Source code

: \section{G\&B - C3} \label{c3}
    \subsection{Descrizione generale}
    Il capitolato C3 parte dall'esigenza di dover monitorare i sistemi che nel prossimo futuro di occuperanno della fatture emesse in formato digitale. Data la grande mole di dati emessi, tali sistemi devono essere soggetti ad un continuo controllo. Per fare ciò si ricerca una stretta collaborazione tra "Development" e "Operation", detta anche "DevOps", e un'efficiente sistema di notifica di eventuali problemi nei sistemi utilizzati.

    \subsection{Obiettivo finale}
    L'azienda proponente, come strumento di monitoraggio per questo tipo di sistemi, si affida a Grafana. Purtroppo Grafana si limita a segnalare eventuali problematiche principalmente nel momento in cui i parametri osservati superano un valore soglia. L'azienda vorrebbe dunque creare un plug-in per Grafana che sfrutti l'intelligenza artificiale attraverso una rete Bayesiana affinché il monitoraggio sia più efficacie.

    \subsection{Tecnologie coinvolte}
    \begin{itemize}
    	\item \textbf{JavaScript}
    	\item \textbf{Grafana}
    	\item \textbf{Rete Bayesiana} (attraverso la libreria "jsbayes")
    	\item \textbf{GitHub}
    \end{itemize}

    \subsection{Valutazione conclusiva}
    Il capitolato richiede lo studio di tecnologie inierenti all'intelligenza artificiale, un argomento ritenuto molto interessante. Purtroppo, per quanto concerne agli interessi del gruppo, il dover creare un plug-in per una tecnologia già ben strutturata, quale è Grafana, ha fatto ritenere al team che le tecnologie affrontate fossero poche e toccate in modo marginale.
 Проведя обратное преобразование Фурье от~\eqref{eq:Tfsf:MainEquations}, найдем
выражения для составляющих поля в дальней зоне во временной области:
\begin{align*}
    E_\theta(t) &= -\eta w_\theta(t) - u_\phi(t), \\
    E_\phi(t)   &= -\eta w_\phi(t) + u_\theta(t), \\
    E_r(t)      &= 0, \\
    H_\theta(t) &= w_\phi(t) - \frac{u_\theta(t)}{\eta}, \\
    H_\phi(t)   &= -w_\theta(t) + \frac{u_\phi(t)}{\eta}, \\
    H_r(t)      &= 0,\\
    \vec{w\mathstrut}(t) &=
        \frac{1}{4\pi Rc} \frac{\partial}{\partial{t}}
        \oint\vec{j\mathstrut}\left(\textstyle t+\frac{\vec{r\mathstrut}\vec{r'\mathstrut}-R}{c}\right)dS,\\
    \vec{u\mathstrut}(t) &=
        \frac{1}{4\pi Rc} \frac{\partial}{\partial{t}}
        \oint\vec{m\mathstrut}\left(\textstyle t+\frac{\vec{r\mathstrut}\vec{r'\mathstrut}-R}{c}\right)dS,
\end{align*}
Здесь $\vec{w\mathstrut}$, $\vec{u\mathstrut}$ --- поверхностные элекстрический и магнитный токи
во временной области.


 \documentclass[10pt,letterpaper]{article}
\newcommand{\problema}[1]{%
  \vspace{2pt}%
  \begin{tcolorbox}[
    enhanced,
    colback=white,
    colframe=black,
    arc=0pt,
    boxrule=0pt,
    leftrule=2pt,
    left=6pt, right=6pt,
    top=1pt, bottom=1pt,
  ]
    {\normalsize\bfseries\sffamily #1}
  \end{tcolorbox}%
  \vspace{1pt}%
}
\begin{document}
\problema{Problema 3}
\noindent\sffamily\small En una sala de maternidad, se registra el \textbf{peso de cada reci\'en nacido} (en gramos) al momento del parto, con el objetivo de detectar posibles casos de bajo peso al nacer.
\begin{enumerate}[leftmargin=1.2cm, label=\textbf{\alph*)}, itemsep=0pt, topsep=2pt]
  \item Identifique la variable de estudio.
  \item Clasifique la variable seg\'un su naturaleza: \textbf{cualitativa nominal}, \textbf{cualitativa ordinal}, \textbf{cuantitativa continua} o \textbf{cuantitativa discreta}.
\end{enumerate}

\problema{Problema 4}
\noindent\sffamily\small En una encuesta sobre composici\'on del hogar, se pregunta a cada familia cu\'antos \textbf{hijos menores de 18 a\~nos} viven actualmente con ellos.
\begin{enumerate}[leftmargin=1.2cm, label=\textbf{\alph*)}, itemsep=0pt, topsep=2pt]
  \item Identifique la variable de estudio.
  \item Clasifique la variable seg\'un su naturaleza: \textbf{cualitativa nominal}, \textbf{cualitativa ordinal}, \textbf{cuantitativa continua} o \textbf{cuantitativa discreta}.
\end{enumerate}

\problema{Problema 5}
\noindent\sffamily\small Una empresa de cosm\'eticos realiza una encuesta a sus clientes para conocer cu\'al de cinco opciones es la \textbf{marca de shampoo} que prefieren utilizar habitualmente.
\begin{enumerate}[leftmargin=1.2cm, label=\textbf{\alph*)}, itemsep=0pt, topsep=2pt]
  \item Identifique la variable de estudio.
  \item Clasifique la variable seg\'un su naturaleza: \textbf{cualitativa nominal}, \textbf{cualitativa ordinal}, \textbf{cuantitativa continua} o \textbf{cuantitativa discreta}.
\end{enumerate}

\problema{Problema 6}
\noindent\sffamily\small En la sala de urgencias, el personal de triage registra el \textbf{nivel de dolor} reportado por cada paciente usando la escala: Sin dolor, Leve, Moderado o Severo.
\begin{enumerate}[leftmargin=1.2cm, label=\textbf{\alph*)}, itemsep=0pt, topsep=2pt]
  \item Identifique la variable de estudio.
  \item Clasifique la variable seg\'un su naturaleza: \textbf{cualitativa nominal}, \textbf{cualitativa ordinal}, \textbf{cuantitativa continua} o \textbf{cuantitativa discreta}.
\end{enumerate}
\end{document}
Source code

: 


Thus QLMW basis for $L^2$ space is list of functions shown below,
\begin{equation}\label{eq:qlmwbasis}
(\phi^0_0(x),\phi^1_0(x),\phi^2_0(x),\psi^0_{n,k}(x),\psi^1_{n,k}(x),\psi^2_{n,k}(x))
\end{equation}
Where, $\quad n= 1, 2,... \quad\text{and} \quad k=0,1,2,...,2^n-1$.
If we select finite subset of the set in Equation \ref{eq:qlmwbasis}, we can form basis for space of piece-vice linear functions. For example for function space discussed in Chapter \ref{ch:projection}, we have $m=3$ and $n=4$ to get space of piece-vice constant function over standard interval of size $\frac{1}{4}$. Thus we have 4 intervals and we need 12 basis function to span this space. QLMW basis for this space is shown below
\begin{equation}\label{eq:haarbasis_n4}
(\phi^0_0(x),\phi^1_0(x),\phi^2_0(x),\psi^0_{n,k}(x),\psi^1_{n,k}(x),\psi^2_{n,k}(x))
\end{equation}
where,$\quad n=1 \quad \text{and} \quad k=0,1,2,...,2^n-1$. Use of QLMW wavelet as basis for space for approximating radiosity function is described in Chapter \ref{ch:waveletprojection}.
- - -
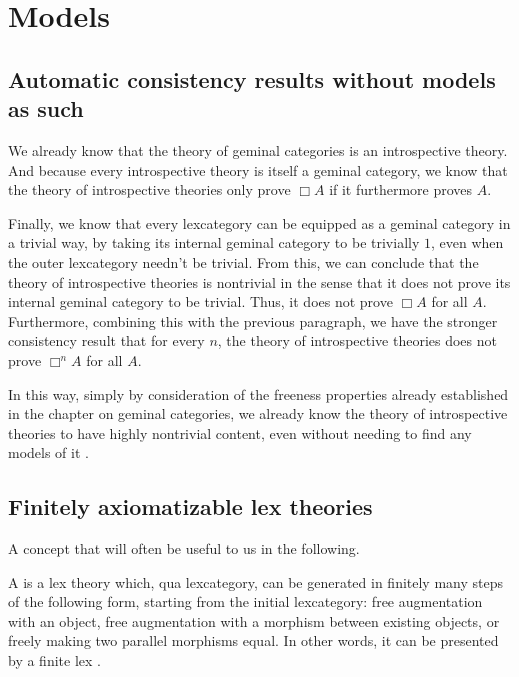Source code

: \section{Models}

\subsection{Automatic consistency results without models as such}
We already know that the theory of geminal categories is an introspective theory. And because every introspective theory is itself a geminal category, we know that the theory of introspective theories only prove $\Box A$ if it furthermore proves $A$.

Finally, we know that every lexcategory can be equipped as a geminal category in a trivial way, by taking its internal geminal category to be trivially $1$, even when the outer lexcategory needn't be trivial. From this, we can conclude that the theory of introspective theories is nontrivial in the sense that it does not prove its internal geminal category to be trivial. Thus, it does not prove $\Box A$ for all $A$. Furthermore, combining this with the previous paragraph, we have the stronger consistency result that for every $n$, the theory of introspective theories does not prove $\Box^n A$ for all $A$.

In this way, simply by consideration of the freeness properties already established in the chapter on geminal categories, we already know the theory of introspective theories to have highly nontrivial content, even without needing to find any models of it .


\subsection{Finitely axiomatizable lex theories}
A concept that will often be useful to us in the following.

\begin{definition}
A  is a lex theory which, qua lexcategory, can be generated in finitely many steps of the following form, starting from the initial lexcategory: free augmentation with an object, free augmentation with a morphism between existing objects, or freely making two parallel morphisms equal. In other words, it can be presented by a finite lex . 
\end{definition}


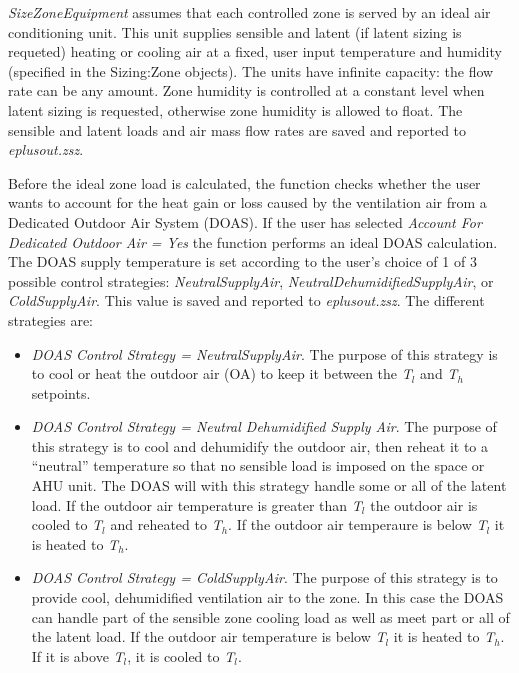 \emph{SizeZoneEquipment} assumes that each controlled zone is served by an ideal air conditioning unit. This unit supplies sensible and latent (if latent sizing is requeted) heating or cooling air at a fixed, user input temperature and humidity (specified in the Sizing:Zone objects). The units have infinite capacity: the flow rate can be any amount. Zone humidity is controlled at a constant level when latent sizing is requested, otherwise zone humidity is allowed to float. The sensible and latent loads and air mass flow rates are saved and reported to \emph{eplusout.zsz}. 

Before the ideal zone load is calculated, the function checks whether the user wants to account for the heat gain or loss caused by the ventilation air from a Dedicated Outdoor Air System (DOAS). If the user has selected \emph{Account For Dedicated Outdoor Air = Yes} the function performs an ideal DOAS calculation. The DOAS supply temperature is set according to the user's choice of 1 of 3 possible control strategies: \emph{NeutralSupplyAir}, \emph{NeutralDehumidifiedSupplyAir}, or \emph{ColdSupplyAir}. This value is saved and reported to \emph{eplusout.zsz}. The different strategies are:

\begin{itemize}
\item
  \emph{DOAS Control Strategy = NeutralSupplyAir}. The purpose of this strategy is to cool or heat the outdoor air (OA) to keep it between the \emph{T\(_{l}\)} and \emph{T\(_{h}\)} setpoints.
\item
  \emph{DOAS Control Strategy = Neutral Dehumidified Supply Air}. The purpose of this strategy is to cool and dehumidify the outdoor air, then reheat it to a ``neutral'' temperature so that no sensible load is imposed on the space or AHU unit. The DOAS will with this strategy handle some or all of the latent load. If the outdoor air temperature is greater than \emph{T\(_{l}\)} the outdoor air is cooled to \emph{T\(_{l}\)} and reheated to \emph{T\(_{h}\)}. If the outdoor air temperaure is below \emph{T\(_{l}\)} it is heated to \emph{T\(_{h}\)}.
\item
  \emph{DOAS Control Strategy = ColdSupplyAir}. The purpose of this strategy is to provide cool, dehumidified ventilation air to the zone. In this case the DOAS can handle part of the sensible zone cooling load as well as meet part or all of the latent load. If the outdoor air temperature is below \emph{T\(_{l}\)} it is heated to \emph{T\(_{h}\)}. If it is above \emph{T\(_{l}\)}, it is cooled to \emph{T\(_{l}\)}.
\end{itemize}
- - -
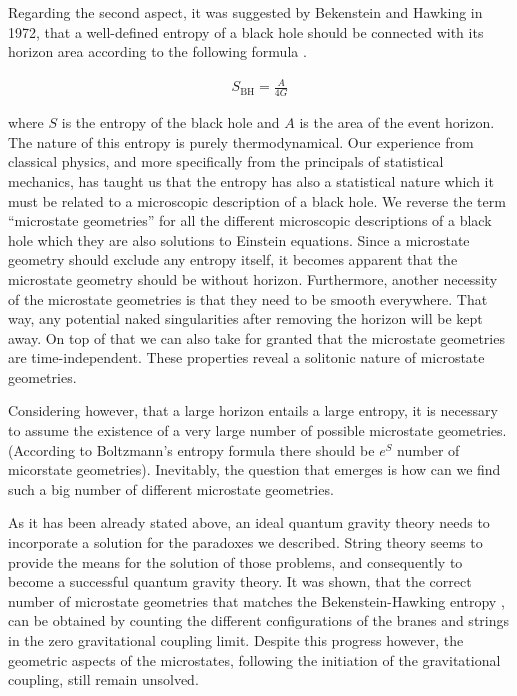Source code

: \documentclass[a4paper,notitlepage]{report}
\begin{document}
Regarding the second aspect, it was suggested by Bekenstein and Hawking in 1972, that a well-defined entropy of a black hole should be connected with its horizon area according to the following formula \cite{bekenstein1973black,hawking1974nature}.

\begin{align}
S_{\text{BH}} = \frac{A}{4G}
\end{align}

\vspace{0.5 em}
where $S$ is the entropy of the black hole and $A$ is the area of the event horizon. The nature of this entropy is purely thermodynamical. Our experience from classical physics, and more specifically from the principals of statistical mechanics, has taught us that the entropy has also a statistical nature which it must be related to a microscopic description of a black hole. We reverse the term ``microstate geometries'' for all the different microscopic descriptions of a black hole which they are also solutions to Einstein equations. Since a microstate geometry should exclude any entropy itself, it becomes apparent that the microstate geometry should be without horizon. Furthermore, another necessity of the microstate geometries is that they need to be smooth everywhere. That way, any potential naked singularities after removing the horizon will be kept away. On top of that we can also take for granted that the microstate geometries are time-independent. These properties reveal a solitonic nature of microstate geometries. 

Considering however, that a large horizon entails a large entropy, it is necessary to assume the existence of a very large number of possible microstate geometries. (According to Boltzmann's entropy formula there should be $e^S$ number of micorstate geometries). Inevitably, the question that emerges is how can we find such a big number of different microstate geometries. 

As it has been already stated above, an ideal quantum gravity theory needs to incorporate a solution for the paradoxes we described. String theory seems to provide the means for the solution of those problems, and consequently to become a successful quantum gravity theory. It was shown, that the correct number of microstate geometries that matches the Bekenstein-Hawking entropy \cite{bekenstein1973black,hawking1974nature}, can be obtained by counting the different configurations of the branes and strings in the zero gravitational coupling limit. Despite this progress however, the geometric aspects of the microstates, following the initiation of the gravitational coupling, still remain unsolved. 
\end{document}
- - -
* _PROBLEM DETAILS_
Copy all lines of the records that have the string "sala" in them.

* _TASK SOLUTION_
\noindent\sffamily\small En una sala de maternidad, se registra el \textbf{peso de cada reci\'en nacido} (en gramos) al momento del parto, con el objetivo de detectar posibles casos de bajo peso al nacer.
\noindent\sffamily\small En la sala de urgencias, el personal de triage registra el \textbf{nivel de dolor} reportado por cada paciente usando la escala: Sin dolor, Leve, Moderado o Severo.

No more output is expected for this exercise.